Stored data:
______

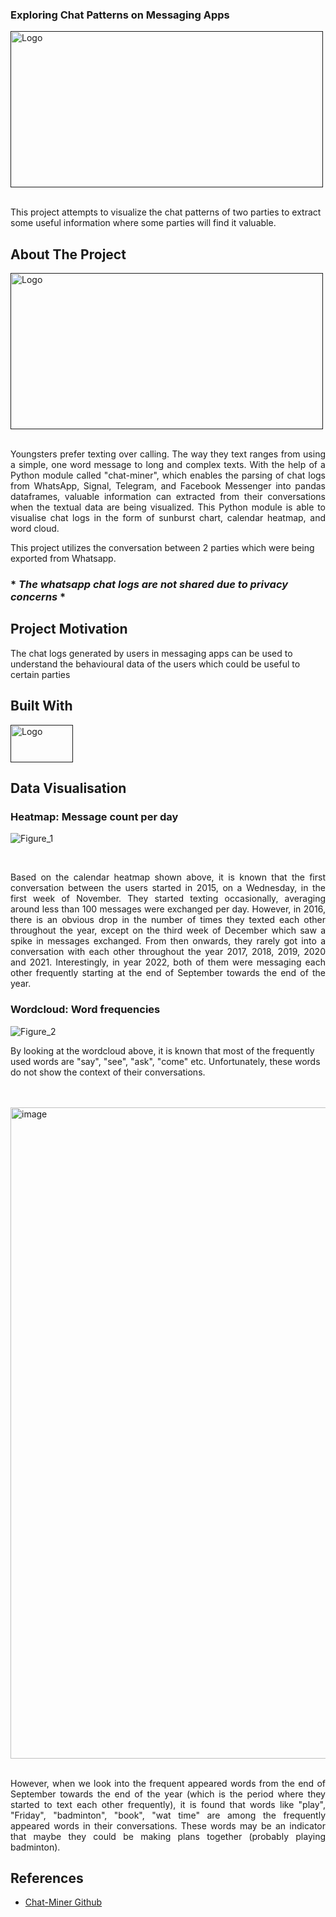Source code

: 
<!-- PROJECT SHIELDS -->
<!--
*** I'm using markdown "reference style" links for readability.
*** Reference links a![Figure_1](https://user-images.githubusercontent.com/97498951/211147586-8bb7a7e3-88b6-477a-835e-0df8c9e8b3b6.png)
re enclosed in brackets [ ] instead of parentheses ( ).
*** See the bottom of this document for the declaration of the reference variables
*** for contributors-url, forks-url, etc. This is an optional, concise syntax you may use.
*** https://www.markdownguide.org/basic-syntax/#reference-style-links
-->

  <h3

## <p> Exploring Chat Patterns on Messaging Apps</p>

<!-- PROJECT LOGO -->

<div align="left">
  <a href="">
    <img src="https://encrypted-tbn0.gstatic.com/images?q=tbn:ANd9GcQeVaOW7nKcmA22aIau_Rco18pvKzPNdnY2-tDESMNQ6TxTSCwDmG9J3aGnafzVhfRn1kU&usqp=CAU" alt="Logo" width="500" height="250">
  </a>
  </div>
  
  
  <br />
  <p align="left">
    This project attempts to visualize the chat patterns of two parties to extract some useful information where some parties will find it valuable.
    <br />
   
  </p>





<!-- ABOUT THE PROJECT -->
## About The Project
                         
<div align="">
  <a href="">
    <img src="https://stylecaster.com/wp-content/uploads/2021/02/Why-Are-Men-So-Different-Over-Text-Vs.-In-Real-Life-.jpg" alt="Logo" width="500" height="250">
  </a>

<br />
  <br />
<p align="justify">Youngsters prefer texting over calling. The way they text ranges from using a simple, one word message to long and complex texts. With the help of a Python module called "chat-miner", which enables the parsing of chat logs from WhatsApp, Signal, Telegram, and Facebook Messenger into pandas dataframes, valuable information can extracted from their conversations when the textual data are being visualized. This Python module is able to visualise chat logs in the form of sunburst chart, calendar heatmap, and word cloud.

This project utilizes the conversation between 2 parties which were being exported from Whatsapp.

### * *The whatsapp chat logs are not shared due to privacy concerns* *</p>

## Project Motivation 
The chat logs generated by users in messaging apps can be used to understand the behavioural data of the users which could be useful to certain parties


## Built With
<div align="">
  <a href="">
    <img src="https://www.devopsschool.com/blog/wp-content/uploads/2022/03/Python-01-2.png" alt="Logo" width="100" height="60">
  </a>
  



<!-- GETTING STARTED -->
## Data Visualisation
### Heatmap: Message count per day

![Figure_1](https://user-images.githubusercontent.com/97498951/211147596-52fc71a0-7872-4ab9-85bc-07c18d4ad641.png)



  
<br />

<p align="justify">
Based on the calendar heatmap shown above, it is known that the first conversation between the users started in 2015, on a Wednesday, in the first week of November. They started texting occasionally, averaging around less than 100 messages were exchanged per day. However, in 2016, there is an obvious drop in the number of times they texted each other throughout the year, except on the third week of December which saw a spike in messages exchanged. From then onwards, they rarely got into a conversation with each other throughout the year 2017, 2018, 2019, 2020 and 2021. Interestingly, in year 2022, both of them were messaging each other frequently starting at the end of September towards the end of the year.  </p>

### Wordcloud: Word frequencies

![Figure_2](https://user-images.githubusercontent.com/97498951/211146851-853c1648-7b9c-448c-be78-dc71fca686a2.png)

By looking at the wordcloud above, it is known that most of the frequently used words are "say", "see", "ask", "come" etc. Unfortunately, these words do not show the context of their conversations. 
  
  <br />
  <br />
<img width="1042" alt="image" src="https://user-images.githubusercontent.com/97498951/211156070-3c2c27c1-9532-4d78-ab66-f58e947a9c9d.png">

<br />
<br />
<p align="justify">
However, when we look into the frequent appeared words from the end of September towards the end of the year (which is the period where they started to text each other frequently), it is found that words like "play", "Friday", "badminton", "book", "wat time" are among the frequently appeared words in their conversations. These words may be an indicator that maybe they could be making plans together (probably playing badminton). </p>
  

<!-- References -->
## References 
* [Chat-Miner Github](https://github.com/joweich/chat-miner)



<!-- MARKDOWN LINKS & IMAGES -->
<!-- https://www.markdownguide.org/basic-syntax/#reference-style-links -->
[contributors-shield]: https://img.shields.io/github/contributors/othneildrew/Best-README-Template.svg?style=for-the-badge
[contributors-url]: https://github.com/othneildrew/Best-README-Template/graphs/contributors
[forks-shield]: https://img.shields.io/github/forks/othneildrew/Best-README-Template.svg?style=for-the-badge
[forks-url]: https://github.com/othneildrew/Best-README-Template/network/members
[stars-shield]: https://img.shields.io/github/stars/othneildrew/Best-README-Template.svg?style=for-the-badge
[stars-url]: https://github.com/othneildrew/Best-README-Template/stargazers
[issues-shield]: https://img.shields.io/github/issues/othneildrew/Best-README-Template.svg?style=for-the-badge
[issues-url]: https://github.com/othneildrew/Best-README-Template/issues
[license-shield]: https://img.shields.io/github/license/othneildrew/Best-README-Template.svg?style=for-the-badge
[license-url]: https://github.com/othneildrew/Best-README-Template/blob/master/LICENSE.txt
[linkedin-shield]: https://img.shields.io/badge/-LinkedIn-black.svg?style=for-the-badge&logo=linkedin&colorB=555
[linkedin-url]: https://linkedin.com/in/othneildrew
[product-screenshot]: images/screenshot.png
[Next.js]: https://img.shields.io/badge/next.js-000000?style=for-the-badge&logo=nextdotjs&logoColor=white
[Next-url]: https://nextjs.org/
[React.js]: https://img.shields.io/badge/React-20232A?style=for-the-badge&logo=react&logoColor=61DAFB
[React-url]: https://reactjs.org/
[Vue.js]: https://img.shields.io/badge/Vue.js-35495E?style=for-the-badge&logo=vuedotjs&logoColor=4FC08D
[Vue-url]: https://vuejs.org/
[Angular.io]: https://img.shields.io/badge/Angular-DD0031?style=for-the-badge&logo=angular&logoColor=white
[Angular-url]: https://angular.io/
[Svelte.dev]: https://img.shields.io/badge/Svelte-4A4A55?style=for-the-badge&logo=svelte&logoColor=FF3E00
[Svelte-url]: https://svelte.dev/
[Laravel.com]: https://img.shields.io/badge/Laravel-FF2D20?style=for-the-badge&logo=laravel&logoColor=white
[Laravel-url]: https://laravel.com
[Bootstrap.com]: https://img.shields.io/badge/Bootstrap-563D7C?style=for-the-badge&logo=bootstrap&logoColor=white
[Bootstrap-url]: https://getbootstrap.com
[JQuery.com]: https://img.shields.io/badge/jQuery-0769AD?style=for-the-badge&logo=jquery&logoColor=white
[JQuery-url]: https://jquery.com 
[Python]: https://1000logos.net/wp-content/uploads/2020/08/Python-Logo.jpg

______

- _Activity_
Where a line in the entries holds the word "being", copy that line.

- _Response to the task_
<p align="justify">Youngsters prefer texting over calling. The way they text ranges from using a simple, one word message to long and complex texts. With the help of a Python module called "chat-miner", which enables the parsing of chat logs from WhatsApp, Signal, Telegram, and Facebook Messenger into pandas dataframes, valuable information can extracted from their conversations when the textual data are being visualized. This Python module is able to visualise chat logs in the form of sunburst chart, calendar heatmap, and word cloud.
This project utilizes the conversation between 2 parties which were being exported from Whatsapp.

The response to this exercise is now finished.